#### DIRECTIONS FOR THIS TASK
In the records below, the line with "only 8,296 bytes" opens the range and the line with "closed sparse/dense endpoint reports\\" closes it; print that range exactly and nothing else.

#### GIVEN RECORDS
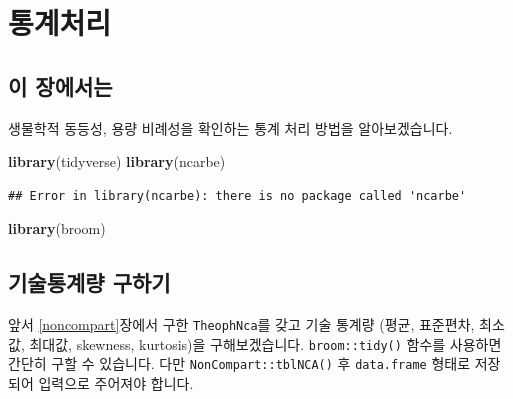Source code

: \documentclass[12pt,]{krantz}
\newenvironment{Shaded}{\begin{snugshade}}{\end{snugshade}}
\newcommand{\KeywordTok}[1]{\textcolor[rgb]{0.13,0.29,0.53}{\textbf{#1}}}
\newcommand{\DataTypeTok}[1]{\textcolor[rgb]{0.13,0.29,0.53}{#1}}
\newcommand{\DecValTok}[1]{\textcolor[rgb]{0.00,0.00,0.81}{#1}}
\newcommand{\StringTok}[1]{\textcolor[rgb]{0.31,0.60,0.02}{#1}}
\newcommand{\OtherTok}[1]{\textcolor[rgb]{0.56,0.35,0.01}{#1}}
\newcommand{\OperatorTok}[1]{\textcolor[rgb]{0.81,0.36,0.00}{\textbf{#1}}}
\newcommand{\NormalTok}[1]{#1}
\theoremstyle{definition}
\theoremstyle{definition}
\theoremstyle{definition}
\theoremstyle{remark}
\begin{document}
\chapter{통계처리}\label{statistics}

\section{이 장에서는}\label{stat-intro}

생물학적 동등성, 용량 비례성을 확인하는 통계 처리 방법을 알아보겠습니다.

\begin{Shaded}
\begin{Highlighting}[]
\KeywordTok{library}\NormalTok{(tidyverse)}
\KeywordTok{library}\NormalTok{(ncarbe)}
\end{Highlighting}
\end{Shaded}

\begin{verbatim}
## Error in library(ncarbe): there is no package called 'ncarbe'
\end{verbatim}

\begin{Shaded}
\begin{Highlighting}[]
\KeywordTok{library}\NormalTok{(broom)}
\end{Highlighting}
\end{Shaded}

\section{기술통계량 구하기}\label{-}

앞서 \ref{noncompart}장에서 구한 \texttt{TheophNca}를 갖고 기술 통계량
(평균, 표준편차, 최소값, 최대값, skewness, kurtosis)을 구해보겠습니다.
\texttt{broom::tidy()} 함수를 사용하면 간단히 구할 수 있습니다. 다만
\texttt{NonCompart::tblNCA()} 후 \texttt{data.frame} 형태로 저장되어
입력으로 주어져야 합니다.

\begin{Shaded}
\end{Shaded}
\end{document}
--
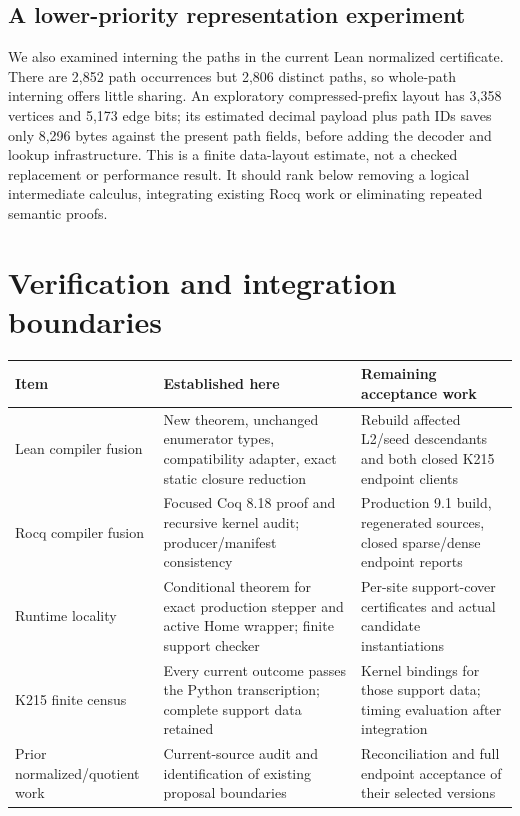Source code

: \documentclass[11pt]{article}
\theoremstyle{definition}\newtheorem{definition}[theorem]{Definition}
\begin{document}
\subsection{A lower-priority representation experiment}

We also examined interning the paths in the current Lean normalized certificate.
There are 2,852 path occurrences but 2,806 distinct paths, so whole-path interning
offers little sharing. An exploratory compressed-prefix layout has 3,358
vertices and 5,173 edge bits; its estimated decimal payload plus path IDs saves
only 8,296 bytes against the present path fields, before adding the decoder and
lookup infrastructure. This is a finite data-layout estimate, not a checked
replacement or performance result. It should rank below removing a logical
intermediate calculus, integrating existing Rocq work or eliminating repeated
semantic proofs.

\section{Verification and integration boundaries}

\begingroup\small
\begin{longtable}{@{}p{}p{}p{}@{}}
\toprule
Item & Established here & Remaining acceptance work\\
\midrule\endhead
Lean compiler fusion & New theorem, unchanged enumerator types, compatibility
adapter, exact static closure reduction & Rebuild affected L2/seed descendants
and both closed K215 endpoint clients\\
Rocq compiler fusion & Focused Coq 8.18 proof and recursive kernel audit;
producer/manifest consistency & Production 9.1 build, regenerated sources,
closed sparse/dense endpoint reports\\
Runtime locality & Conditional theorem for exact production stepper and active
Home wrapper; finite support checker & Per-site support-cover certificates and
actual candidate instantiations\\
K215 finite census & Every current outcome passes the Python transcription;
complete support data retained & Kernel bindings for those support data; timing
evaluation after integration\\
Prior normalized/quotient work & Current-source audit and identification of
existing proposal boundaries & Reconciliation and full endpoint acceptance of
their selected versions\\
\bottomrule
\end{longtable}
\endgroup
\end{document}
---
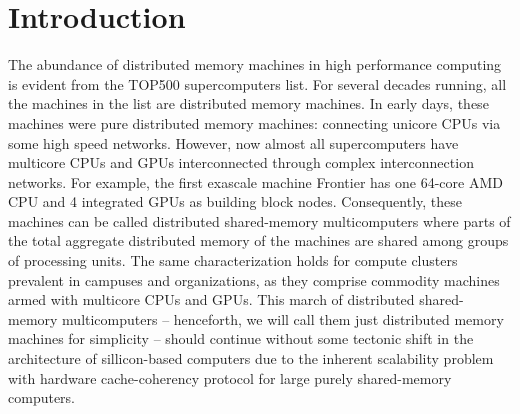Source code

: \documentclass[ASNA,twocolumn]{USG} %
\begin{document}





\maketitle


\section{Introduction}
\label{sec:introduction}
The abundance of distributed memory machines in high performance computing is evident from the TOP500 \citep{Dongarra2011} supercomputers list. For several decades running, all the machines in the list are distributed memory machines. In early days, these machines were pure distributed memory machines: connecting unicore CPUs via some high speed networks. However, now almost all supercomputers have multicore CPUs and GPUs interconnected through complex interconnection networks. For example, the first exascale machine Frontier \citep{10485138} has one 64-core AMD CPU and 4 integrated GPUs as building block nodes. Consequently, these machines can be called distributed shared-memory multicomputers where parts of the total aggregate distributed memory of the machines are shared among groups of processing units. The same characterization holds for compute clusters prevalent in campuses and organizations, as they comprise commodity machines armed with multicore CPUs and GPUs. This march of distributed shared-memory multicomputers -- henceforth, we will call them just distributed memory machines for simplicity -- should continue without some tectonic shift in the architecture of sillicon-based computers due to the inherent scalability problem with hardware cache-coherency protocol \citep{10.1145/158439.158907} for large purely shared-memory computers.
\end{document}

#### RESPONSE TO THE TASK
only 8,296 bytes against the present path fields, before adding the decoder and
lookup infrastructure. This is a finite data-layout estimate, not a checked
replacement or performance result. It should rank below removing a logical
intermediate calculus, integrating existing Rocq work or eliminating repeated
semantic proofs.

\section{Verification and integration boundaries}

\begingroup\small
\begin{longtable}{@{}p{}p{}p{}@{}}
\toprule
Item & Established here & Remaining acceptance work\\
\midrule\endhead
Lean compiler fusion & New theorem, unchanged enumerator types, compatibility
adapter, exact static closure reduction & Rebuild affected L2/seed descendants
and both closed K215 endpoint clients\\
Rocq compiler fusion & Focused Coq 8.18 proof and recursive kernel audit;
producer/manifest consistency & Production 9.1 build, regenerated sources,
closed sparse/dense endpoint reports\\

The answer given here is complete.